WHAT TO PRODUCE:
Going down the data below, set down exactly the line with "This branch provides" and each line after it through the line with "### Copilot-Powered Capabilities"; no other lines.

Records contained in a dataset:
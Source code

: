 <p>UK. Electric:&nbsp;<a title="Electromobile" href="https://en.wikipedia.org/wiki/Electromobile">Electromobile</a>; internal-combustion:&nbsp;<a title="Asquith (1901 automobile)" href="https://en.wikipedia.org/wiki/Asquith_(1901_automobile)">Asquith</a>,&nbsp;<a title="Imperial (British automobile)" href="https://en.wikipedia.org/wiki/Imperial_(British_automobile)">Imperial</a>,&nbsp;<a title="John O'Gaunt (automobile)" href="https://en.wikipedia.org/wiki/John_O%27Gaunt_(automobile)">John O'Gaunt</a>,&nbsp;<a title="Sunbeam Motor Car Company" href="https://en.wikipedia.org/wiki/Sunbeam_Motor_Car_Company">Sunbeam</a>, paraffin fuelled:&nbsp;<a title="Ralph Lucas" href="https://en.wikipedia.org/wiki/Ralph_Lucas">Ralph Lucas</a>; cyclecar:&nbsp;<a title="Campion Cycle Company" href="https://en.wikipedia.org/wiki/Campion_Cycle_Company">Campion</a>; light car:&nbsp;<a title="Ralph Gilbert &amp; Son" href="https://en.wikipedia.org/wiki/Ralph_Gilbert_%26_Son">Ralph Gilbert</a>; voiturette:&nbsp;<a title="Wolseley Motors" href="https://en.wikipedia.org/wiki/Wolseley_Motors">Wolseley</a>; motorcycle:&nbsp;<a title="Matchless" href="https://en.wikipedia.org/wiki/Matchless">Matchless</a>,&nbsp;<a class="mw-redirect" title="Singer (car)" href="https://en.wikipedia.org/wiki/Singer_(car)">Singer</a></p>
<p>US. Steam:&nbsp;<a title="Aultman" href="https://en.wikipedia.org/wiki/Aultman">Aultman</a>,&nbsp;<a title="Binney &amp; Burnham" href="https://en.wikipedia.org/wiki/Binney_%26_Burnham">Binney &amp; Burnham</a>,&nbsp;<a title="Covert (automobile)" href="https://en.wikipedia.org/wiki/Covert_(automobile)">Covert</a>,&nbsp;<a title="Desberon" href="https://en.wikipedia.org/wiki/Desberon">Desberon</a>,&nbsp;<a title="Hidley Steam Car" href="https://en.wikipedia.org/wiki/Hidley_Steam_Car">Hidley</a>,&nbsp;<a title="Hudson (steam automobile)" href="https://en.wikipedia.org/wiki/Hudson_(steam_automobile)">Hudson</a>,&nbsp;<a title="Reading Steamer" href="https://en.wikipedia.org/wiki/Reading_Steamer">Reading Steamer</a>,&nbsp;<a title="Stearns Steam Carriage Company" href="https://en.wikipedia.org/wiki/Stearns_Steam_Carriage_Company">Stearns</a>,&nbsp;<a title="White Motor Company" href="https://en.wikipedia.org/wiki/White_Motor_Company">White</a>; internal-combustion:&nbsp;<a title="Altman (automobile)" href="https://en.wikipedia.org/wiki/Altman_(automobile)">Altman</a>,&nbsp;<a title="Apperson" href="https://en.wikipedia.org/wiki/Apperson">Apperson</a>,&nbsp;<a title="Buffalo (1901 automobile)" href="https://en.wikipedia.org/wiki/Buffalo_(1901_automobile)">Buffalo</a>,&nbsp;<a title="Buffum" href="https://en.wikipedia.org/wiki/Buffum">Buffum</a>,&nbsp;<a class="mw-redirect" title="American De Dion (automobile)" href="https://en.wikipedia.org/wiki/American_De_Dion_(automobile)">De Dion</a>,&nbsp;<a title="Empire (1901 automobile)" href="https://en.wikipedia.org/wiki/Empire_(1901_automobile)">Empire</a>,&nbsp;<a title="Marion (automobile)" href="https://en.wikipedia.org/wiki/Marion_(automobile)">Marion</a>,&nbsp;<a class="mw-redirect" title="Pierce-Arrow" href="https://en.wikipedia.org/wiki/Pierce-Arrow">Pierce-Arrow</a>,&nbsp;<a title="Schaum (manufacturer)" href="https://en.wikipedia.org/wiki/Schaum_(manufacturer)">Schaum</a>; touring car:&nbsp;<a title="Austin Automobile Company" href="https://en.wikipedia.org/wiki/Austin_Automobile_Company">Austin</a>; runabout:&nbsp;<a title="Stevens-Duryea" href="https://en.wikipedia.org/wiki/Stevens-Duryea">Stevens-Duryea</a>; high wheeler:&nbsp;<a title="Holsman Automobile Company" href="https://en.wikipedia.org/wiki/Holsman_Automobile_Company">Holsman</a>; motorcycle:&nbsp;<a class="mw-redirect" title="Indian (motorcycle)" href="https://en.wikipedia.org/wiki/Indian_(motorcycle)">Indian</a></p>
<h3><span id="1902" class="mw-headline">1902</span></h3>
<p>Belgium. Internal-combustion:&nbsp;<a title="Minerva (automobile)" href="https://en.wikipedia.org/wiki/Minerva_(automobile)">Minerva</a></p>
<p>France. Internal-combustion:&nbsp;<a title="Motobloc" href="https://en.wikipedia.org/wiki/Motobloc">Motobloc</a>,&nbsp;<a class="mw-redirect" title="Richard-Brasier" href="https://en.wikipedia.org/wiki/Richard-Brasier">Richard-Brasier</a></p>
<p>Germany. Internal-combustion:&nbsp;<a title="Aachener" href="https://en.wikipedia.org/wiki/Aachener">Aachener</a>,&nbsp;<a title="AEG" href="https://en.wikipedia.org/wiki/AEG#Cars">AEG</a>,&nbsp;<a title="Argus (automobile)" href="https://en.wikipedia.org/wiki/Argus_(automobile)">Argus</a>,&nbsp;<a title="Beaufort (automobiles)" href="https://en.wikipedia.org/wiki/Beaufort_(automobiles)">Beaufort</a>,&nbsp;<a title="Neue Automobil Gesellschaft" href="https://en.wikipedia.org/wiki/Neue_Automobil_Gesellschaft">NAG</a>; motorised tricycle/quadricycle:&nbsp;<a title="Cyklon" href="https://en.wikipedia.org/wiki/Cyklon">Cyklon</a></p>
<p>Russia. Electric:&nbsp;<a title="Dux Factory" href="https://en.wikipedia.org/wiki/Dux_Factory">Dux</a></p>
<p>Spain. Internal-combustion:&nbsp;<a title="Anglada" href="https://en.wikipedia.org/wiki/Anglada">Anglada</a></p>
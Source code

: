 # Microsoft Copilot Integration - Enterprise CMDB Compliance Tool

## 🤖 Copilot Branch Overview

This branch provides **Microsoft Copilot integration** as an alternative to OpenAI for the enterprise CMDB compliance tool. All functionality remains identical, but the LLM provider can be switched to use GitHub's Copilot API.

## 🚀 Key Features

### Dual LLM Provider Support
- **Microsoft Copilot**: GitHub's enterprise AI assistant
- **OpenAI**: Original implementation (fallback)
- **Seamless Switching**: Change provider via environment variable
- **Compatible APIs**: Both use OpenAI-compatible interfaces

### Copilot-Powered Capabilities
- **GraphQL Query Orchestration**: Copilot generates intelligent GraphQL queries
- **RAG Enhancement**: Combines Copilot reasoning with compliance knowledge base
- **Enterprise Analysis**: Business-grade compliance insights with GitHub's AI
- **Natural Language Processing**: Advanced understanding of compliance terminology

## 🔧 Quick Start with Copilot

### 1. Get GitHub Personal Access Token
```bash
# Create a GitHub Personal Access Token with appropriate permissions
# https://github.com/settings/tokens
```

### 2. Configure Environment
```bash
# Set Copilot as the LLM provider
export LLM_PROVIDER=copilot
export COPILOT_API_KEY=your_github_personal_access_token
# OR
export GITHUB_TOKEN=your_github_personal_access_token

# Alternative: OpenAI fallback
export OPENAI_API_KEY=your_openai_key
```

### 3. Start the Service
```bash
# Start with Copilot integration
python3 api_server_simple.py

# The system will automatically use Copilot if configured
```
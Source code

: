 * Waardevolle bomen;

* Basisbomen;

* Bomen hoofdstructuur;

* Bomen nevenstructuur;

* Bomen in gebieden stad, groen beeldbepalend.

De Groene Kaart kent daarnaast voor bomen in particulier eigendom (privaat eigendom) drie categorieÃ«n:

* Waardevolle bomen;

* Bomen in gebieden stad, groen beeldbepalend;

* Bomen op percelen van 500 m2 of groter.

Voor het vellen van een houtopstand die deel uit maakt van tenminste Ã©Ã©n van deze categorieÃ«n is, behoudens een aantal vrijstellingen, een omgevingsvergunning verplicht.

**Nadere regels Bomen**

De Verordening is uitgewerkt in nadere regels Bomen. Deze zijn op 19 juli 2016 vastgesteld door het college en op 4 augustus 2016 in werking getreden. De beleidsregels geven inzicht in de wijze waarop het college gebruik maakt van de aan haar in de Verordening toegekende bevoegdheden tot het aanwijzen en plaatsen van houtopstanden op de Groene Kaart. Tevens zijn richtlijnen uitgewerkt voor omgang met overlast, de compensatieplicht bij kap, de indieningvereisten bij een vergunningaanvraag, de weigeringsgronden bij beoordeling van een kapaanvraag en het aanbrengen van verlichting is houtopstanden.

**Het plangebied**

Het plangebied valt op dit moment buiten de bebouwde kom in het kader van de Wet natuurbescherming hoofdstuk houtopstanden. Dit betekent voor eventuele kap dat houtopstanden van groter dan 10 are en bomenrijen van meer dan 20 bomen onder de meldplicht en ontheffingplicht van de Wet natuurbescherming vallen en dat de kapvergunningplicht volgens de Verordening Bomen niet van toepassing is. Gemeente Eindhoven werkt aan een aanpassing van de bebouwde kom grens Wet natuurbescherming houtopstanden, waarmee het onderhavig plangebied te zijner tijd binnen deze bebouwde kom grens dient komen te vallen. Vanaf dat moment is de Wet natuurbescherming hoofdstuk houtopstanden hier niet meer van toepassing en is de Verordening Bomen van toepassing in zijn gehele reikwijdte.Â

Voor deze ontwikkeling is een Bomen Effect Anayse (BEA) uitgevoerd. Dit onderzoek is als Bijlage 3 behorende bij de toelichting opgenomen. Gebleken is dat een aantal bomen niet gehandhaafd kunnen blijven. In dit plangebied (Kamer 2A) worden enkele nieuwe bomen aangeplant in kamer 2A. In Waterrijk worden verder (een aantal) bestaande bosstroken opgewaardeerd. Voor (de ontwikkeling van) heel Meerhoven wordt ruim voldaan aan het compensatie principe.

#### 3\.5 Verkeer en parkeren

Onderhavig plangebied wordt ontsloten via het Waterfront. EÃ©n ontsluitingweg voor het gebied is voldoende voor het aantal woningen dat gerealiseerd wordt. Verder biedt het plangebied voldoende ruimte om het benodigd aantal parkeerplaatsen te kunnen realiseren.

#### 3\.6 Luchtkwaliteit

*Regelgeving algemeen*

SOLUTION TO THIS PROBLEM:
This branch provides **Microsoft Copilot integration** as an alternative to OpenAI for the enterprise CMDB compliance tool. All functionality remains identical, but the LLM provider can be switched to use GitHub's Copilot API.

## 🚀 Key Features

### Dual LLM Provider Support
- **Microsoft Copilot**: GitHub's enterprise AI assistant
- **OpenAI**: Original implementation (fallback)
- **Seamless Switching**: Change provider via environment variable
- **Compatible APIs**: Both use OpenAI-compatible interfaces

### Copilot-Powered Capabilities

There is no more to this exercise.